### What needs to be done
Copy out every line of the data that has the word "started" somewhere in it.

### Dataset records
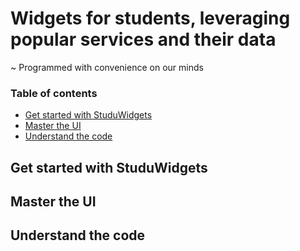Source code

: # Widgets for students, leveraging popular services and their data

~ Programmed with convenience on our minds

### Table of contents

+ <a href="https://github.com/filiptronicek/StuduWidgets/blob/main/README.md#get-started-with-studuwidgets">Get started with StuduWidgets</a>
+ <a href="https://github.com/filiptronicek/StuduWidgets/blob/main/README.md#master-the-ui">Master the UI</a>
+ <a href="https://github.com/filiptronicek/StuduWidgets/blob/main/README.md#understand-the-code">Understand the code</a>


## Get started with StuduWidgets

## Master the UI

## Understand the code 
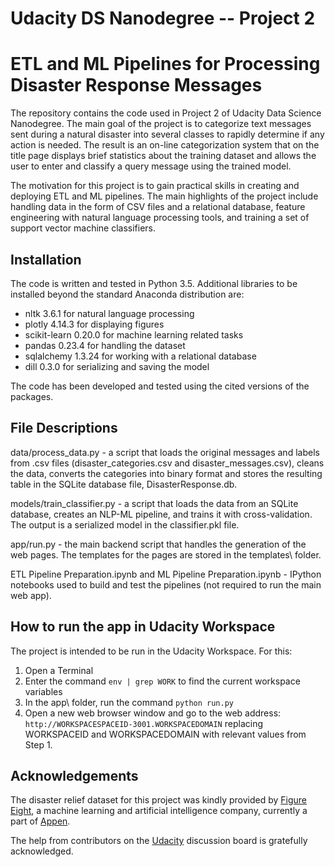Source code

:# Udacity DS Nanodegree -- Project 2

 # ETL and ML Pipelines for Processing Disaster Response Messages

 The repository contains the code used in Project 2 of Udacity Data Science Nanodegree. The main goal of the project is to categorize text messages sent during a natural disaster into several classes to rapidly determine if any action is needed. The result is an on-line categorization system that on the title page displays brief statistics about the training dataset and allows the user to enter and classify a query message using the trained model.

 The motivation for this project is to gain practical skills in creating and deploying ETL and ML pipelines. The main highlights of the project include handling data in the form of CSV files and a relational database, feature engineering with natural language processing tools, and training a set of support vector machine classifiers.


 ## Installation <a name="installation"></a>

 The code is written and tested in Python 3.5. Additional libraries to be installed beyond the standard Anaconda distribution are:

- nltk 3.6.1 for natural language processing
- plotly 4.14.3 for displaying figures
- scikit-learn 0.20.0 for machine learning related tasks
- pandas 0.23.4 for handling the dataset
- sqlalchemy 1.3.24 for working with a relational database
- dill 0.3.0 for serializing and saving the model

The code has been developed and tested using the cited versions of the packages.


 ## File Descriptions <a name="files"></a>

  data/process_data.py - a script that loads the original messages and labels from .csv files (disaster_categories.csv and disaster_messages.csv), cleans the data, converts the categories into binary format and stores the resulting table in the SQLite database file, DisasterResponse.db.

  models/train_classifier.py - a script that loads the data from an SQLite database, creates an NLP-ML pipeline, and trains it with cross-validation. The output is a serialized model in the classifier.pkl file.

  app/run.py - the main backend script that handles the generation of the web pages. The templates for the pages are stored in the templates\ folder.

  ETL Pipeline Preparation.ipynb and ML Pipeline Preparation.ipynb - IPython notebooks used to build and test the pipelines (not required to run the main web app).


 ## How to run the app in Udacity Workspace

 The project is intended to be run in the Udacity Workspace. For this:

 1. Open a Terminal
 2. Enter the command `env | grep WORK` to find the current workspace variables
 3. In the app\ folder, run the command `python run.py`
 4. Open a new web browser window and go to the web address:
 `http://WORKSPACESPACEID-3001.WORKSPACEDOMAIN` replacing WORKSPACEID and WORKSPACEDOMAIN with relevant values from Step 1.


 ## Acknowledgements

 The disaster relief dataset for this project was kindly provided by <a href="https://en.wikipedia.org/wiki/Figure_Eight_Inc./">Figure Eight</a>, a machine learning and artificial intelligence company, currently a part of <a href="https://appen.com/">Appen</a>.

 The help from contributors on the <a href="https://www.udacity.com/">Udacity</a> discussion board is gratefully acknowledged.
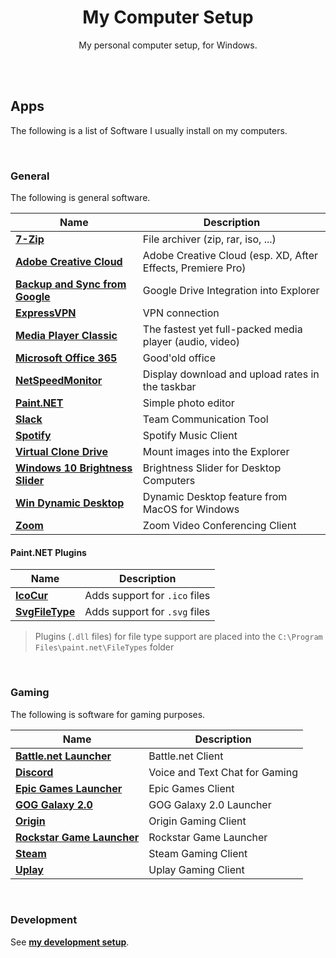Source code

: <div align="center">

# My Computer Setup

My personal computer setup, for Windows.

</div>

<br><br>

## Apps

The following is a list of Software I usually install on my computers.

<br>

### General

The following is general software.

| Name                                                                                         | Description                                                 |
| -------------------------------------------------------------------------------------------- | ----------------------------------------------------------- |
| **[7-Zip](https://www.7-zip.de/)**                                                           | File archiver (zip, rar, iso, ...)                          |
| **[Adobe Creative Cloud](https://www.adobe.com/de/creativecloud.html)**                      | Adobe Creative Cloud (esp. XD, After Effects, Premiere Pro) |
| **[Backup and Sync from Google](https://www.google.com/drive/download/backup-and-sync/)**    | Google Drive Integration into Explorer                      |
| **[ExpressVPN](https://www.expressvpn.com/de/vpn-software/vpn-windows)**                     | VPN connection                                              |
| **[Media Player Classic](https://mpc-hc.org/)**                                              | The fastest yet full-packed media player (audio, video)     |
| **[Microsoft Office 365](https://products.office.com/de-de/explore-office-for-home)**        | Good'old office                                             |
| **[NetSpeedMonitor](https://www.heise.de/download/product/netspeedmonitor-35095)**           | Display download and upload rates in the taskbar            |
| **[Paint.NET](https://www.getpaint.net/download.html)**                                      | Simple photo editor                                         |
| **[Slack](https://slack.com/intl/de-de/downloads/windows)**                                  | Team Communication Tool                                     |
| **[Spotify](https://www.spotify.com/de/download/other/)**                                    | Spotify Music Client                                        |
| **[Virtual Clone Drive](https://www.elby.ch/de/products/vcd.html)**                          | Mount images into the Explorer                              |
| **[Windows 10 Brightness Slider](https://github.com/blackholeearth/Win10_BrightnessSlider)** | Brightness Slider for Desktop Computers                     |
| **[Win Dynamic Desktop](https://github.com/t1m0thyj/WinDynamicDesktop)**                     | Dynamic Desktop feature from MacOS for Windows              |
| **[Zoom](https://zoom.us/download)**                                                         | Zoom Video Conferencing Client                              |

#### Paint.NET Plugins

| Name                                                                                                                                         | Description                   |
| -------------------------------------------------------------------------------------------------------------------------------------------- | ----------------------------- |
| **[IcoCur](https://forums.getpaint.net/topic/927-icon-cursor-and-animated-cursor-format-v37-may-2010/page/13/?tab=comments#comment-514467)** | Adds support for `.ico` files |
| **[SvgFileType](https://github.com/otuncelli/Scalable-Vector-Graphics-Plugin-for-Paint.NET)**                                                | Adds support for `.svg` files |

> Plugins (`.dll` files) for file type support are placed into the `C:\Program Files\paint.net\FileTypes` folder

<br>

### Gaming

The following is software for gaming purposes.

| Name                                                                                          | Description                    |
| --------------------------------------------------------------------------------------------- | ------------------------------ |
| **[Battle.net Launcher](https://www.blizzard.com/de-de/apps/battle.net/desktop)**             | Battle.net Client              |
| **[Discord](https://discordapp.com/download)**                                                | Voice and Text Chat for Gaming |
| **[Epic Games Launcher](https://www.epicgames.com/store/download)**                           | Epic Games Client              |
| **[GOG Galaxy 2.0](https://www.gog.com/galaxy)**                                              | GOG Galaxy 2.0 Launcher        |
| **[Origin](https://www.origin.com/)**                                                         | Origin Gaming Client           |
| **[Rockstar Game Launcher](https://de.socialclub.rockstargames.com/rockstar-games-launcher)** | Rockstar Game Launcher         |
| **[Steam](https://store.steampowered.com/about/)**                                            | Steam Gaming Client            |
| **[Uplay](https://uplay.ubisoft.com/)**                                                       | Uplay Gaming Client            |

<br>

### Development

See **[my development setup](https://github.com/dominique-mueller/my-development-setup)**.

### Expected output
+ <a href="https://github.com/filiptronicek/StuduWidgets/blob/main/README.md#get-started-with-studuwidgets">Get started with StuduWidgets</a>
## Get started with StuduWidgets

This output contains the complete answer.